→ Exercise aim
Return every line below in which "maybe" appears.

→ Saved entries

○ ○ ○ ○ ○

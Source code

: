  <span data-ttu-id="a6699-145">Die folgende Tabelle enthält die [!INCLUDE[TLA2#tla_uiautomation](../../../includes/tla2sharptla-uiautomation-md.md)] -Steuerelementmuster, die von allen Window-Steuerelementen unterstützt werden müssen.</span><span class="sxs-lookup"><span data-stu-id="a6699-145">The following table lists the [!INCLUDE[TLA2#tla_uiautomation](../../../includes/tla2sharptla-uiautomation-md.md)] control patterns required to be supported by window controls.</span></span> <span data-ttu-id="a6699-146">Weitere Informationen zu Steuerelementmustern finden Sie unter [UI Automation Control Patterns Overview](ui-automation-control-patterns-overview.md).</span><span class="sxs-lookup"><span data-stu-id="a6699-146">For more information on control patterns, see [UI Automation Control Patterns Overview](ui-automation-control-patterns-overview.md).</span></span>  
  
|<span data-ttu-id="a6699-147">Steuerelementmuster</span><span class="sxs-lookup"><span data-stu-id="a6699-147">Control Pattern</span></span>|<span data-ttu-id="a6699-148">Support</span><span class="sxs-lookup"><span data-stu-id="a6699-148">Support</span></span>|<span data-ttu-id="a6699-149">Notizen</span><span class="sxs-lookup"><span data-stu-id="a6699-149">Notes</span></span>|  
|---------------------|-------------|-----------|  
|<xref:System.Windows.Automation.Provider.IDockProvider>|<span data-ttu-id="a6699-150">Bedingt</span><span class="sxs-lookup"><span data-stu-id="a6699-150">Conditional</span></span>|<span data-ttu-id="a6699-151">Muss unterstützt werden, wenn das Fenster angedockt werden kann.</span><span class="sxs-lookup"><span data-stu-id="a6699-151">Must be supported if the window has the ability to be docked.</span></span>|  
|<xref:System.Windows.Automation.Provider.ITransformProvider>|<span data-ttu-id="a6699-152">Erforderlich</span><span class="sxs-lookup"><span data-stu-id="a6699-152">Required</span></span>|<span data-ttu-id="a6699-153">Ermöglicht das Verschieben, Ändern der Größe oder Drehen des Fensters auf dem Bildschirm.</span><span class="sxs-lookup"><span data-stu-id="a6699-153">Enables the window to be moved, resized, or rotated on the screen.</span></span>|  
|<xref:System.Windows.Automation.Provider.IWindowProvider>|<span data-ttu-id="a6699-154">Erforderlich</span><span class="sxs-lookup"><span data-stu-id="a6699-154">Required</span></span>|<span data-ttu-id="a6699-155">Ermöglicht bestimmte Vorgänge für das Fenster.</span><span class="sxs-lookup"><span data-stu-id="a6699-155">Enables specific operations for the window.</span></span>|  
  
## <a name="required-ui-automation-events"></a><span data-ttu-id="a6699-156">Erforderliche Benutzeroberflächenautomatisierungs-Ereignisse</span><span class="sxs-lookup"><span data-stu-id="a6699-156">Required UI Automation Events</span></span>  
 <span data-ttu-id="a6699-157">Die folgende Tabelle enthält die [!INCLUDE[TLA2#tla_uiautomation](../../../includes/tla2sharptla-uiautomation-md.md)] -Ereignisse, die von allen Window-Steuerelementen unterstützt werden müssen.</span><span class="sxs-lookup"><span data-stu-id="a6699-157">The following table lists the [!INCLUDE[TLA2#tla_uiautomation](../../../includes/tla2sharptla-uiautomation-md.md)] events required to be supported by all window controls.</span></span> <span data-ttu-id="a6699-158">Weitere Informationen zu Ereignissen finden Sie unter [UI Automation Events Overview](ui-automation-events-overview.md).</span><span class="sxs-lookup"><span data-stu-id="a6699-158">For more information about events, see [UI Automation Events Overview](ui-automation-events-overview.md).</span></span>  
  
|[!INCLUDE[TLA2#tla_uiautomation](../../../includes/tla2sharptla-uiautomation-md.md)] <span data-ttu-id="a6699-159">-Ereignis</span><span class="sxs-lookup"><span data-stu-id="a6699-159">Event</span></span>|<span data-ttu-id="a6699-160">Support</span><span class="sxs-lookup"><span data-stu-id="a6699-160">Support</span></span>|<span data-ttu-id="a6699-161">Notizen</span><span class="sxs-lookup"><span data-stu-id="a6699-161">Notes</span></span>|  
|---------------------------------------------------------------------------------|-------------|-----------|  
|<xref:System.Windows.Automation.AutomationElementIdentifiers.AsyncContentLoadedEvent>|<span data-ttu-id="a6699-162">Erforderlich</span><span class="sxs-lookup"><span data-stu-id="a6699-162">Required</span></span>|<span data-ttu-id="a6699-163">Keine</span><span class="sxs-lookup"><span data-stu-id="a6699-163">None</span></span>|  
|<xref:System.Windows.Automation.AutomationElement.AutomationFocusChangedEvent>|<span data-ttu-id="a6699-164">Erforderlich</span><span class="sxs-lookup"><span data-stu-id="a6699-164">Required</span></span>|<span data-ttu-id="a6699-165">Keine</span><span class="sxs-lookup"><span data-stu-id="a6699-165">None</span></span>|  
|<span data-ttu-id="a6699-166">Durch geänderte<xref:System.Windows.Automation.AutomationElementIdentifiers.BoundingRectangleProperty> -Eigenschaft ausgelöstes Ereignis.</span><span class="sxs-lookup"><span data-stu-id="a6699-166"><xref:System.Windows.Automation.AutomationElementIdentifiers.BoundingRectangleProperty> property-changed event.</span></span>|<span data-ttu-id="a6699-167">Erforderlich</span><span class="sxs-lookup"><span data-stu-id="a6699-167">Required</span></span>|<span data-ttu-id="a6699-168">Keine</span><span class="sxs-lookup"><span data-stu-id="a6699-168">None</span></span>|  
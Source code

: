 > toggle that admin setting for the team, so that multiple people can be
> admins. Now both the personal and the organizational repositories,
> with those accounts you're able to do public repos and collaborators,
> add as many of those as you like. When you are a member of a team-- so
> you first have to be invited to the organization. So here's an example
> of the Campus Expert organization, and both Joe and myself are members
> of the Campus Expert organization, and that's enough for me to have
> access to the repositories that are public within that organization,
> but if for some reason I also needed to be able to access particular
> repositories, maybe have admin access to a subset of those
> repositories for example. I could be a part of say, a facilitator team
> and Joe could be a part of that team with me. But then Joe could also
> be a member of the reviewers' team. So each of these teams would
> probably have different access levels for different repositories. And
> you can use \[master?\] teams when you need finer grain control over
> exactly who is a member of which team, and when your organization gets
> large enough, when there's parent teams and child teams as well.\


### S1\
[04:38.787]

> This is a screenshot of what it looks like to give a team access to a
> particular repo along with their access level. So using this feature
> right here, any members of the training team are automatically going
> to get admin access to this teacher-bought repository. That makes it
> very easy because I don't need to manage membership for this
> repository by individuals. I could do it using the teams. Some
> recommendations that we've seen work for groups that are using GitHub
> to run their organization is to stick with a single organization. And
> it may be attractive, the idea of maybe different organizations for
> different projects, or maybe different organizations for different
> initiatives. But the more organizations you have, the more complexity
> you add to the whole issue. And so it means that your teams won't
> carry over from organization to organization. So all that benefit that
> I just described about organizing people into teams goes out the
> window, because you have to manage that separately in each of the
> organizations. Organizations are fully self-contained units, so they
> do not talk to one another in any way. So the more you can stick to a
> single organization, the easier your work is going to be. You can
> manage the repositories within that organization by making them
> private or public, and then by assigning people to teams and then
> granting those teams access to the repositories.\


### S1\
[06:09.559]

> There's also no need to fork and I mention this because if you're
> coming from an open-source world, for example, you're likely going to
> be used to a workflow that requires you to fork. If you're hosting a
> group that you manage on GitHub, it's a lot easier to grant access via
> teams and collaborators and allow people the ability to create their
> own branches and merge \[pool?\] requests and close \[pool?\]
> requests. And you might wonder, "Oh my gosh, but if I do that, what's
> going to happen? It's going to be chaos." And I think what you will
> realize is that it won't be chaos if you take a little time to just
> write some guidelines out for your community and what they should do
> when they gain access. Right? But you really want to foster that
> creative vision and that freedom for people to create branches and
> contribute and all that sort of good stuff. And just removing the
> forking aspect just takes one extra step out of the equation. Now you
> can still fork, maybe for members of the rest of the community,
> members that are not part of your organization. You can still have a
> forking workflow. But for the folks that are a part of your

○ ○ ○ ○ ○

→ Exercise solution
> repositories, maybe have admin access to a subset of those
> it may be attractive, the idea of maybe different organizations for
> different projects, or maybe different organizations for different
> can still fork, maybe for members of the rest of the community,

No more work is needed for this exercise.